What to produce :: Search the listing for "Socket" and copy every line where it appears.

[Start of section]

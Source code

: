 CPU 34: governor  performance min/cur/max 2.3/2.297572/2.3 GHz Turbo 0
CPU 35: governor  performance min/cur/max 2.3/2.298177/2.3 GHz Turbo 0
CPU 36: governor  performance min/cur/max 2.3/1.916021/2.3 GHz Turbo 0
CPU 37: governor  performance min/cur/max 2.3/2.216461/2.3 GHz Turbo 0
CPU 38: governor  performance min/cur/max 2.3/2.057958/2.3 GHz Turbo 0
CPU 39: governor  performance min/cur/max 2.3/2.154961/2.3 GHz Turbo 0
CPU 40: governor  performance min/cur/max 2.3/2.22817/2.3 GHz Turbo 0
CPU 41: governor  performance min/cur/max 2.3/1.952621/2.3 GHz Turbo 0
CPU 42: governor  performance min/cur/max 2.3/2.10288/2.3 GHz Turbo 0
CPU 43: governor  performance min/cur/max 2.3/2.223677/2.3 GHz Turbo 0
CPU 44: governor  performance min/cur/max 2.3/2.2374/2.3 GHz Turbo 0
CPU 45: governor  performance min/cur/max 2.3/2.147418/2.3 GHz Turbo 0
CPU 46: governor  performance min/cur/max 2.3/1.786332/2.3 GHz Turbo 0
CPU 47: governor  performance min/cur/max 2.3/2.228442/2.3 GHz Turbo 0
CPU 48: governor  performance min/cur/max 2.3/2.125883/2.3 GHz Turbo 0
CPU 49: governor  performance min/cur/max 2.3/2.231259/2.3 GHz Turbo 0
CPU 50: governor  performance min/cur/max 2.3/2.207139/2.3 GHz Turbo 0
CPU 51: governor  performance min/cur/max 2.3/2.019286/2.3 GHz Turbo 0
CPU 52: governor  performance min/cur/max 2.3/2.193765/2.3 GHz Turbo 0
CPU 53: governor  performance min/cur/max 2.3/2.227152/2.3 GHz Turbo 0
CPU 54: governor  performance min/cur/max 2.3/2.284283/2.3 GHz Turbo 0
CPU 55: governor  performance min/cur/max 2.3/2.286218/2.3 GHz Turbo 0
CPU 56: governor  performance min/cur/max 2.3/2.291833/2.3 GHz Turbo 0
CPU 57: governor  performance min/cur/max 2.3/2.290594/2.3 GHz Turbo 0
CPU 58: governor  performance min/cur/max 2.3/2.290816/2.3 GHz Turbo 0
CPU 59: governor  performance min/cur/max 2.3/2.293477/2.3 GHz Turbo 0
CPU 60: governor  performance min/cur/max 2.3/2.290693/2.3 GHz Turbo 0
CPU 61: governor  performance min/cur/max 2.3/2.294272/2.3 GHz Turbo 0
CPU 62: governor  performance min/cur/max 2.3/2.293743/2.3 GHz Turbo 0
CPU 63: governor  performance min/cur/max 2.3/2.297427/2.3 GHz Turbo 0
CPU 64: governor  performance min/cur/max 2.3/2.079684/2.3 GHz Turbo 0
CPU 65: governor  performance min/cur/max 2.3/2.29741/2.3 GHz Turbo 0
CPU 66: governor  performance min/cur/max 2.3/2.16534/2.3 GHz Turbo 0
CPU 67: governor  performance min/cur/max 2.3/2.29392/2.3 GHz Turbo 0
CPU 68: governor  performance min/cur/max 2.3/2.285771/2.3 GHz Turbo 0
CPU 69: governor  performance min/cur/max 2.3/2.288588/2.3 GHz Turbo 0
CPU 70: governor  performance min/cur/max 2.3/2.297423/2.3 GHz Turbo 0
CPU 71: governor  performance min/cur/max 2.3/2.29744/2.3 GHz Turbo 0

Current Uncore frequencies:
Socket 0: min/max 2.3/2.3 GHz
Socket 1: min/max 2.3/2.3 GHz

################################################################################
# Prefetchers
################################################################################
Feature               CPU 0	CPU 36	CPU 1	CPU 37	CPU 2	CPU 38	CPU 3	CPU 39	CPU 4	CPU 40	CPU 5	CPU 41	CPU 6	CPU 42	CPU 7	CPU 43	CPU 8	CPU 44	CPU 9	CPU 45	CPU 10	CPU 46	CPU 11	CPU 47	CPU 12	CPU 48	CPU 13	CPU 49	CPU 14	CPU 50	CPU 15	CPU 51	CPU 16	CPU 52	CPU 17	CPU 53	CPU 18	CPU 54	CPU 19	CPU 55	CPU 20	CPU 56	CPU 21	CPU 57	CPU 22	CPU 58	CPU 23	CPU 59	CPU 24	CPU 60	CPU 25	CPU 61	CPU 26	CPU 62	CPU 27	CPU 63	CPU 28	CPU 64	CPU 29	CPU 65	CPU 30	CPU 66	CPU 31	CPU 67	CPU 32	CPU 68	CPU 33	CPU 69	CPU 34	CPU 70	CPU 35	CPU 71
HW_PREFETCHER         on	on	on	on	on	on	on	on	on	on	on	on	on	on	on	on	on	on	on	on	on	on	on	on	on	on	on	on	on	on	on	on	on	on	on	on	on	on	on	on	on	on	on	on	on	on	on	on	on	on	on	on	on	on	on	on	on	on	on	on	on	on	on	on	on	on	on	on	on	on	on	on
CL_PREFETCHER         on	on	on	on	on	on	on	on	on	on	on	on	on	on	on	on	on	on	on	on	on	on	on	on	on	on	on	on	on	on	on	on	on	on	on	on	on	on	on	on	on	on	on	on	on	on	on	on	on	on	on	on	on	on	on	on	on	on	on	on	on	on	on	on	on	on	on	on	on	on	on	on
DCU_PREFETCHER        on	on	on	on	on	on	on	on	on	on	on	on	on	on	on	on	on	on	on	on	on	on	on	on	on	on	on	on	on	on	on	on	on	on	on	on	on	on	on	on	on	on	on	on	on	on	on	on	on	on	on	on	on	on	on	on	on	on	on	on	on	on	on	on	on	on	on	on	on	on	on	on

[End of section]

Problem solution ::
Socket 0: min/max 2.3/2.3 GHz
Socket 1: min/max 2.3/2.3 GHz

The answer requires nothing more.